Paradise is often spoken about as if it belongs equally to all who arrive. Yet the question worth asking is whether it truly does.
So, who really benefits from paradise?

I was inspired to write this after a small but revealing moment that happened recently. I visited a laundry shop in my hometown, one that advertised eco-friendly services. When I arrived, one of the women working there asked, “Whose laundry is it, Miss?” I told her it was mine.
She paused, then gently explained that they did not accept laundry from locals. Their services, she said, were only for bule customers, as their expatriate boss had instructed them. I was surprised to learn that the owner was a foreigner, especially since neighbourhood laundry businesses are typically associated with Indonesia’s UMKM sector, traditionally intended for small enterprises run by Indonesians.
Although it seemed like an instant teleport back to the early 1900s, I remained calm and asked for clarification and whether I could speak to the owner. While attempting to contact her, two other women approached and began making unfriendly remarks. One commented that their services were expensive, implying that I might not be able to afford them. The conversation grew tense, and sensing that it would not lead anywhere constructive, I decided to leave.
A minute later, however, the owner called and kindly asked me to return so we could speak in person. When I came back, the atmosphere had shifted. Voices were raised, and when the interaction became physical rather than merely verbal, I began recording the situation on my phone.
When she arrived, she suggested we go elsewhere for coffee to talk. I politely declined. I wanted clarity, and I preferred to have the conversation there, in the space where the issue had occurred.
I had three questions. Had she truly instructed staff not to accept local customers, or had they acted independently? Why had such a decision been made, and on what basis? And how was it possible for a small neighbourhood business, typically associated with local micro enterprises, to be owned and operated in this way?

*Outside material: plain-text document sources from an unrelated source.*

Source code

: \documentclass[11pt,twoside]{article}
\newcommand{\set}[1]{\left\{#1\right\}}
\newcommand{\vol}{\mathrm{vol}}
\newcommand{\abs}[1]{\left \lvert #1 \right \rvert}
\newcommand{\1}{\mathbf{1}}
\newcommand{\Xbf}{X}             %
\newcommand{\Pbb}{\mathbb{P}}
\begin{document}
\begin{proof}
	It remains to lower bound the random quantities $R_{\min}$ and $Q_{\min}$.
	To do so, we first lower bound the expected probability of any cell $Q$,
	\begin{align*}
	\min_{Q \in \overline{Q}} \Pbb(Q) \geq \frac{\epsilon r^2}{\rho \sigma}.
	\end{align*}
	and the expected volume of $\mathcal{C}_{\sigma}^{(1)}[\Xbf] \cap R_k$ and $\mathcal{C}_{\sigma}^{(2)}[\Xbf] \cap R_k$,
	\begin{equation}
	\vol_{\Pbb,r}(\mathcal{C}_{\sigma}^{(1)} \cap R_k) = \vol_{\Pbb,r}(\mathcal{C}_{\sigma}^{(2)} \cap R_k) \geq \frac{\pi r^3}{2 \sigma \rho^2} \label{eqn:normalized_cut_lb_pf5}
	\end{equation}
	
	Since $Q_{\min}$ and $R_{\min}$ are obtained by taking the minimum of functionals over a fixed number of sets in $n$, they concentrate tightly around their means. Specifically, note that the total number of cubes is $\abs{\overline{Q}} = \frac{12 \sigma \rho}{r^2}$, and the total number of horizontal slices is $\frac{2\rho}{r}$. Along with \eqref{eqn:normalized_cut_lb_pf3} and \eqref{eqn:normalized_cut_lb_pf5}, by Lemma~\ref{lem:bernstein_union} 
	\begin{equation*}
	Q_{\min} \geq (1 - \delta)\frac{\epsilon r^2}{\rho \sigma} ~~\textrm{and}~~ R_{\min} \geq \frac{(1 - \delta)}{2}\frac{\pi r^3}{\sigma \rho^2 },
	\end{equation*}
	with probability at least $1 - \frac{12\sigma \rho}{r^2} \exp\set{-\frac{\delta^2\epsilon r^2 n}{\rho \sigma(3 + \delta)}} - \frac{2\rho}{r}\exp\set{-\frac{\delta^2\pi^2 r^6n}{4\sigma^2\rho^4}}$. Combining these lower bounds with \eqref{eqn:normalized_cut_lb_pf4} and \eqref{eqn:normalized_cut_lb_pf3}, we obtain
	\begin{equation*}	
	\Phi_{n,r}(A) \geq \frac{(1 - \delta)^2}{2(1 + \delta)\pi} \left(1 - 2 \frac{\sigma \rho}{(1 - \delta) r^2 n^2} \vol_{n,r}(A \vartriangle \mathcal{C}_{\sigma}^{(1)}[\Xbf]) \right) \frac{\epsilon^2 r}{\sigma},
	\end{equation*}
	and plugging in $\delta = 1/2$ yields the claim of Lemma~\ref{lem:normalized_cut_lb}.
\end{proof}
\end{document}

The incident stayed with me long after I left. What unsettled me was not only the interaction itself, but what it seemed to represent. A routine errand had revealed something larger about belonging, access, and who feels entitled to participate in everyday life.
This was not the first time such discomfort had surfaced. Many locals often notice similar patterns in daily life. Restaurants where pricing signals to indicate who is expected to enter. Beaches that are technically public yet feel increasingly regulated. Neighbourhoods are transforming so rapidly that long-time residents feel like visitors in places they once knew intimately. None of these moments alone appears dramatic, yet together they suggest a gradual shift in who spaces are designed to serve.
Seen individually, these experiences may appear incidental. Taken together, they begin to form a pattern.
Colonialism Without Colonies
To understand why these patterns feel familiar, it is necessary to revisit history.
Indonesia’s past was shaped by centuries of colonial rule under the Dutch, Portuguese, British, and Japanese powers. These systems created hierarchies that determined whose labour was valued, whose mobility was restricted, and whose access to resources was prioritised. Independence ended formal colonial governance, but historical structures often leave behind enduring habits of power and perception.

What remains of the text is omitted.